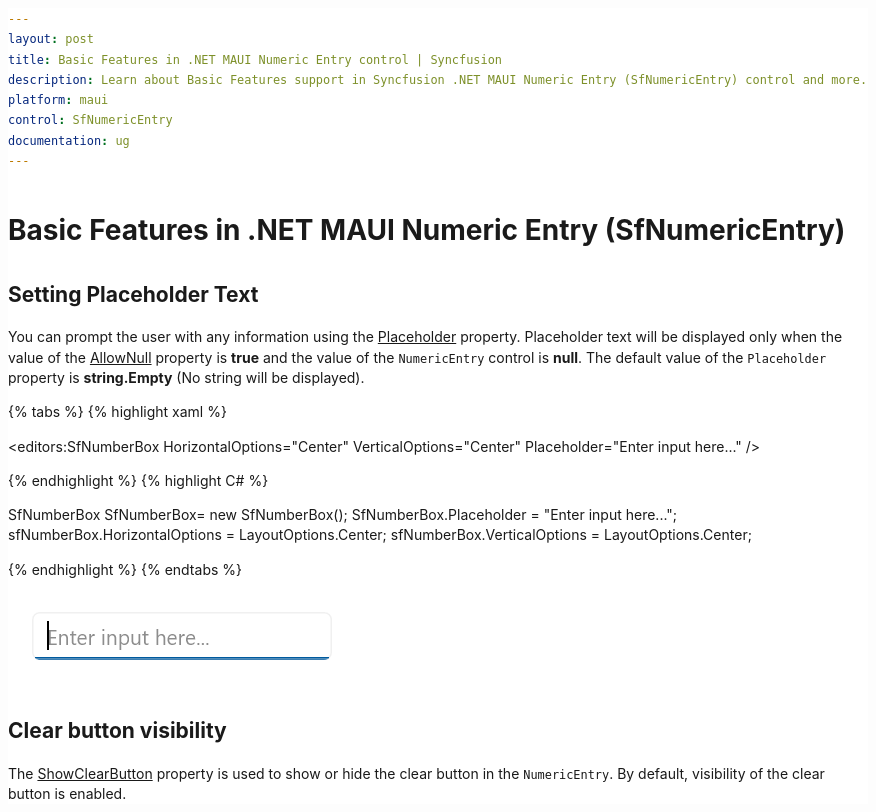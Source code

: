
 ```yaml
---
layout: post
title: Basic Features in .NET MAUI Numeric Entry control | Syncfusion
description: Learn about Basic Features support in Syncfusion .NET MAUI Numeric Entry (SfNumericEntry) control and more.
platform: maui
control: SfNumericEntry
documentation: ug
---
```


# Basic Features in .NET MAUI Numeric Entry (SfNumericEntry)

## Setting Placeholder Text

You can prompt the user with any information using the [Placeholder](https://help.syncfusion.com/cr/maui/Syncfusion.Maui.Inputs.SfNumericEntry.html#Syncfusion_Maui_Inputs_SfNumericEntry_Placeholder) property. Placeholder text will be displayed only when the value of the [AllowNull](https://help.syncfusion.com/cr/maui/Syncfusion.Maui.Inputs.SfNumericEntry.html#Syncfusion_Maui_Inputs_SfNumericEntry_AllowNull) property is **true** and the value of the `NumericEntry` control is **null**. The default value of the `Placeholder` property is **string.Empty** (No string will be displayed).

{% tabs %}
{% highlight xaml %}

<editors:SfNumberBox HorizontalOptions="Center" 
                     VerticalOptions="Center" 
                     Placeholder="Enter input here..." />

{% endhighlight %}
{% highlight C# %}

SfNumberBox SfNumberBox= new SfNumberBox();
SfNumberBox.Placeholder = "Enter input here...";
sfNumberBox.HorizontalOptions = LayoutOptions.Center;
sfNumberBox.VerticalOptions = LayoutOptions.Center;

{% endhighlight %}
{% endtabs %}

![.NET MAUI NumericEntry Placeholder Text](GettingStarted_images/placeholder_text.png)

## Clear button visibility 

The [ShowClearButton]() property is used to show or hide the clear button in the `NumericEntry`. By default, visibility of the clear button is enabled.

§ **WHAT IS REQUIRED**
In the listing above, find each line with the word "Features" and return it.

§ **RESULT BELOW**
title: Basic Features in .NET MAUI Numeric Entry control | Syncfusion
description: Learn about Basic Features support in Syncfusion .NET MAUI Numeric Entry (SfNumericEntry) control and more.
# Basic Features in .NET MAUI Numeric Entry (SfNumericEntry)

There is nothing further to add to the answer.